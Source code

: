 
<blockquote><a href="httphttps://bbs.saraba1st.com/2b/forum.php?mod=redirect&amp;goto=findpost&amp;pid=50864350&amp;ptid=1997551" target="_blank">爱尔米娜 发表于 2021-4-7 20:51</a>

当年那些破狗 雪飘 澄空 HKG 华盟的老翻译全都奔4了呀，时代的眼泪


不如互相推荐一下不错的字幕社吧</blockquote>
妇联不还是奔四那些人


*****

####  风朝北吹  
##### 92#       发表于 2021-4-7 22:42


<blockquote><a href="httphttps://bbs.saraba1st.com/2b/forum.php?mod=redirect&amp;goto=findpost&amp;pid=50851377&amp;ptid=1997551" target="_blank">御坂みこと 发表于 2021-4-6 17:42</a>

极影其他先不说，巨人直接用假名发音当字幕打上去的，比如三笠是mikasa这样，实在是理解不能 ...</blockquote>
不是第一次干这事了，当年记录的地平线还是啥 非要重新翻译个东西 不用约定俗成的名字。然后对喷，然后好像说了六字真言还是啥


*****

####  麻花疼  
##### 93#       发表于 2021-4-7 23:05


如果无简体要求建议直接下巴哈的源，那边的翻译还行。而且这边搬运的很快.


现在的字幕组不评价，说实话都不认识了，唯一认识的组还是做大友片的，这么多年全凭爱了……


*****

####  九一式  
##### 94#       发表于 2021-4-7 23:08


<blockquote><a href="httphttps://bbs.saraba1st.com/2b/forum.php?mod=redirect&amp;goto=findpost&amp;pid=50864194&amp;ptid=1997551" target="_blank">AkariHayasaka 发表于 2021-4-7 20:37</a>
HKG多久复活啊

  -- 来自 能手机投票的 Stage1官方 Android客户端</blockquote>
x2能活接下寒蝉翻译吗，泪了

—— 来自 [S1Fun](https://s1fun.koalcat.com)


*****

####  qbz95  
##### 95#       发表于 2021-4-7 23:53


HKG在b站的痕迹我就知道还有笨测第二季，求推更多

==

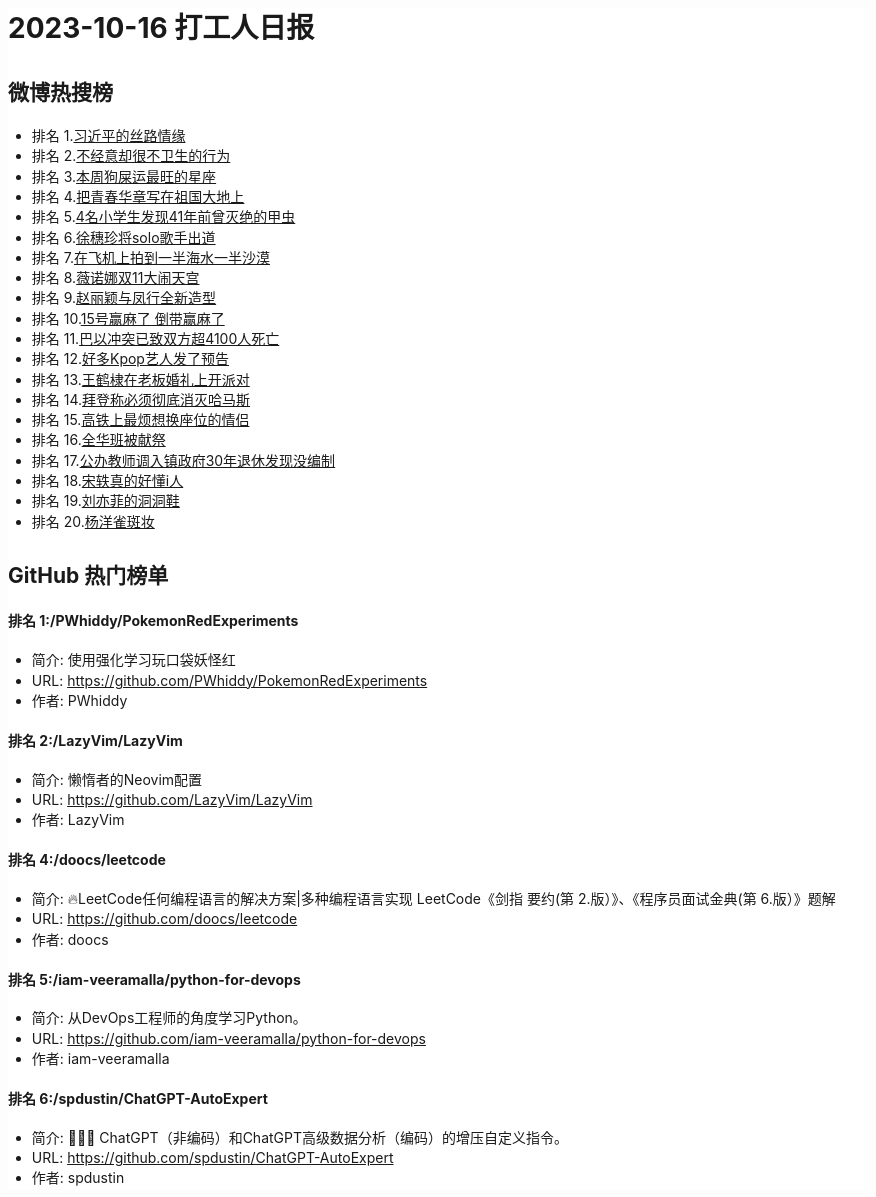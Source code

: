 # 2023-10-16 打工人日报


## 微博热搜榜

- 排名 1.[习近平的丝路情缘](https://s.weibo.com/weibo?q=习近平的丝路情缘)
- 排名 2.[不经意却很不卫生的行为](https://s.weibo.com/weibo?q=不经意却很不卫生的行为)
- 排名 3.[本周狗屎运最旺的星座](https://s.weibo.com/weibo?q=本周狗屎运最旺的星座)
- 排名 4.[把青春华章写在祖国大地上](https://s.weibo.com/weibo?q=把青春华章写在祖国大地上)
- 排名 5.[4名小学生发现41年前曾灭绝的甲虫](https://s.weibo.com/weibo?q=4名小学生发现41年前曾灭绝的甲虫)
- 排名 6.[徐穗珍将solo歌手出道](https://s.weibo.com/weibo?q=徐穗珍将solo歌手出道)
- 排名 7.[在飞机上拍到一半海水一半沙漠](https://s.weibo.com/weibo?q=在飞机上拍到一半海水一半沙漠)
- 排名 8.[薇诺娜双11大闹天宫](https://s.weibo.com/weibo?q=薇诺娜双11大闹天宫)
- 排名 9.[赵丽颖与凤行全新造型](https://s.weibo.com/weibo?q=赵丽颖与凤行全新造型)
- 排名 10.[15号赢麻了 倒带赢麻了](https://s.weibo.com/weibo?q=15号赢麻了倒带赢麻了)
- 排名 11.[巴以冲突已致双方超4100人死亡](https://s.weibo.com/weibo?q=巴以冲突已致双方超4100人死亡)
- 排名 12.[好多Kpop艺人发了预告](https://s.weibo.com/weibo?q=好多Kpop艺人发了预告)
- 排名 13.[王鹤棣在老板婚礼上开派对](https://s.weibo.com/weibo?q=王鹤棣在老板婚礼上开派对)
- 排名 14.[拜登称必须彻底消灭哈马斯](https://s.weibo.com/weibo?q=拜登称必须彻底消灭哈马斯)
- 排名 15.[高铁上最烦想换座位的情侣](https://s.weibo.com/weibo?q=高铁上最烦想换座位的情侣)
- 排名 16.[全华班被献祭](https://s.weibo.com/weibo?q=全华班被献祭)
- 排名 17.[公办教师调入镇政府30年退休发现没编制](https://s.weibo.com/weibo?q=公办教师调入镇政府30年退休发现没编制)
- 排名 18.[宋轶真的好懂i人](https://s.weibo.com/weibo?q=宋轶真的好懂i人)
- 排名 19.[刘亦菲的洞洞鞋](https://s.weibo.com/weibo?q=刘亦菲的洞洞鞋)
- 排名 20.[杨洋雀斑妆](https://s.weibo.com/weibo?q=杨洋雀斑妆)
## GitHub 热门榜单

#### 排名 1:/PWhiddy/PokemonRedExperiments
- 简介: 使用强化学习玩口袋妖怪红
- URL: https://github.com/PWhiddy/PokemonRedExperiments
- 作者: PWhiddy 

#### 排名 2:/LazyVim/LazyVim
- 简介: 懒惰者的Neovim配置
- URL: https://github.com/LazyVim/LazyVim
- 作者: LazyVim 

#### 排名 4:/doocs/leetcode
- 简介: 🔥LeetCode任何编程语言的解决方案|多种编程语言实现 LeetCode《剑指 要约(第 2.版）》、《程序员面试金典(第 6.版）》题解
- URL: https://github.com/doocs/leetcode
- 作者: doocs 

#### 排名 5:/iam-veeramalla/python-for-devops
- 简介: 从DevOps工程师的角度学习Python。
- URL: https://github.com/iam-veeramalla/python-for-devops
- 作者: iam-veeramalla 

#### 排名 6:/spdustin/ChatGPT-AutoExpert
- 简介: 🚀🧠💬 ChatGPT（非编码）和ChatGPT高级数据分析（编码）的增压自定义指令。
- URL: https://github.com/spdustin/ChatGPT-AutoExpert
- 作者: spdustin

...

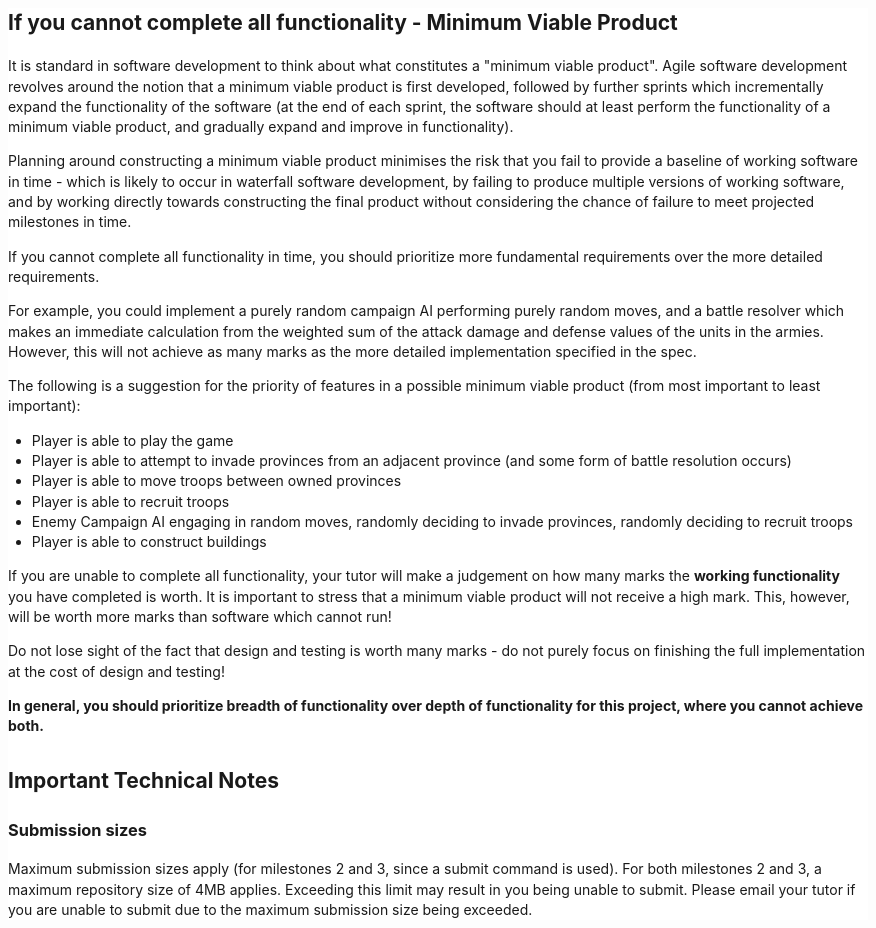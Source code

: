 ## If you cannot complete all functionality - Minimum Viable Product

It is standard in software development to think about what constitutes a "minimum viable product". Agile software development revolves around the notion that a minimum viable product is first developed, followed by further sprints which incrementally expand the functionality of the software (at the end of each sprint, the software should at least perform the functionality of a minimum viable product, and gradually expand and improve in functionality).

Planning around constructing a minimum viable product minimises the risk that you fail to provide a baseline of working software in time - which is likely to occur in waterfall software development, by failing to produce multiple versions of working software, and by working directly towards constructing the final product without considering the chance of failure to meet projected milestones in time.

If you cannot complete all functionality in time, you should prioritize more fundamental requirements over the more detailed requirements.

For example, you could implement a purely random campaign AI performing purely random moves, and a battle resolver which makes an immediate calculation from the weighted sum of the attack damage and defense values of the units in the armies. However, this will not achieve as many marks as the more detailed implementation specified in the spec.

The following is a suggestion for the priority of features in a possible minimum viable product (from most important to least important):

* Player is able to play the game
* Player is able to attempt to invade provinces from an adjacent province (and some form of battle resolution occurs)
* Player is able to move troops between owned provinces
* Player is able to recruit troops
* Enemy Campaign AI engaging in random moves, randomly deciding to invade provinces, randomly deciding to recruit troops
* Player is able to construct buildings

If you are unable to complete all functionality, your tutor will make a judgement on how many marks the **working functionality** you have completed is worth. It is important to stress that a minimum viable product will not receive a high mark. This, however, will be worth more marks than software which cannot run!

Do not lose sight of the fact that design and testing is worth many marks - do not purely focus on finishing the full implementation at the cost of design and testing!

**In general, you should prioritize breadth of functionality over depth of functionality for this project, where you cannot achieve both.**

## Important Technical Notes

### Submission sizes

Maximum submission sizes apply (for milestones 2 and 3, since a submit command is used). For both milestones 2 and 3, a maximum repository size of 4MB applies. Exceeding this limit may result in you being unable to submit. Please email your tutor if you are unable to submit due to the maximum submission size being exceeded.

**What to work on**: Find how many lines in the entries include the string "Player", and state only the number.

**Result**: 5